Il tema di Ron – Un amico fuori programma e il suo messaggio pedagogico sono immediatamente ben chiari. Il film si rivolge a quella generazione di giovanissimi cresciuti con smartphone e continuamente collegati ai social, che passano le ora ad interagire con amici virtuali piuttosto che con quelli reali. I B*bot non sono che l’evoluzione portata all’estremo di un sistema già ben noto, dietro al quale come nelle più classiche storie c’è il genio visionario che si rende conto dei propri errori e vuole dare una mano all’eroe, e il cattivo a cui interessano solo i soldi. Il protagonista è ancora il ragazzino solo che trova un amico, questa volta non in un bizzarro essere alieno ma in un robot, anche se poi le dinamiche non cambiano di molto. Poiché il robot è ritenuto anormale e pericoloso scatta la caccia all’uomo e il resto è storia.
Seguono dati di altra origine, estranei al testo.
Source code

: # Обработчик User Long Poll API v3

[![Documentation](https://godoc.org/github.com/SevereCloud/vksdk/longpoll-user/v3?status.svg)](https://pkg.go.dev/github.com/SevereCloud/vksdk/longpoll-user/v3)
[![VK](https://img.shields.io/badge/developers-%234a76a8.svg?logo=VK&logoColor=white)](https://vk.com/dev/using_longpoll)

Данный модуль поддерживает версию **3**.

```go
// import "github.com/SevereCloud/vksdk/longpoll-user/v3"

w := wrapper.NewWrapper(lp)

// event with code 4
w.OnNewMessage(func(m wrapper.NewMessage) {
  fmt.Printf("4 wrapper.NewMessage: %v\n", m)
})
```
Per un pubblico adulto Ron – Un amico fuori programma affronta dei temi ampiamente già sentiti da ET in poi, e anche l’animazione è quella di un buon prodotto Disney ma niente di eccezionale, così come il character design di Ron non è nulla di ché. Forse l’unica traccia di originalità sta nel messaggio, infatti se fino a pochi anni fa un film del genere sarebbe andato a parare nella moralina; buttate via la tecnologia e intrecciate amicizie vere, oggi almeno in parte non è più così. Forse gli sceneggiatori Peter Baynham, Sarah Smith e Jean-Philippe Vine, hanno compreso che la battaglia è persa ed è inutile illudersi che i ragazzi di oggi non ambiscano a diventare degli influencer. Cerchiamo allora, per quanto possibile, di rendere meno alienante la tecnologia e, che per lo meno, non sia usata per sottrarre ogni tipo di privacy ai più giovani.

Piccola nota: nel doppiaggio italiano la voce di Ron è stata affidata a Lillo con un risultato purtroppo poco felice.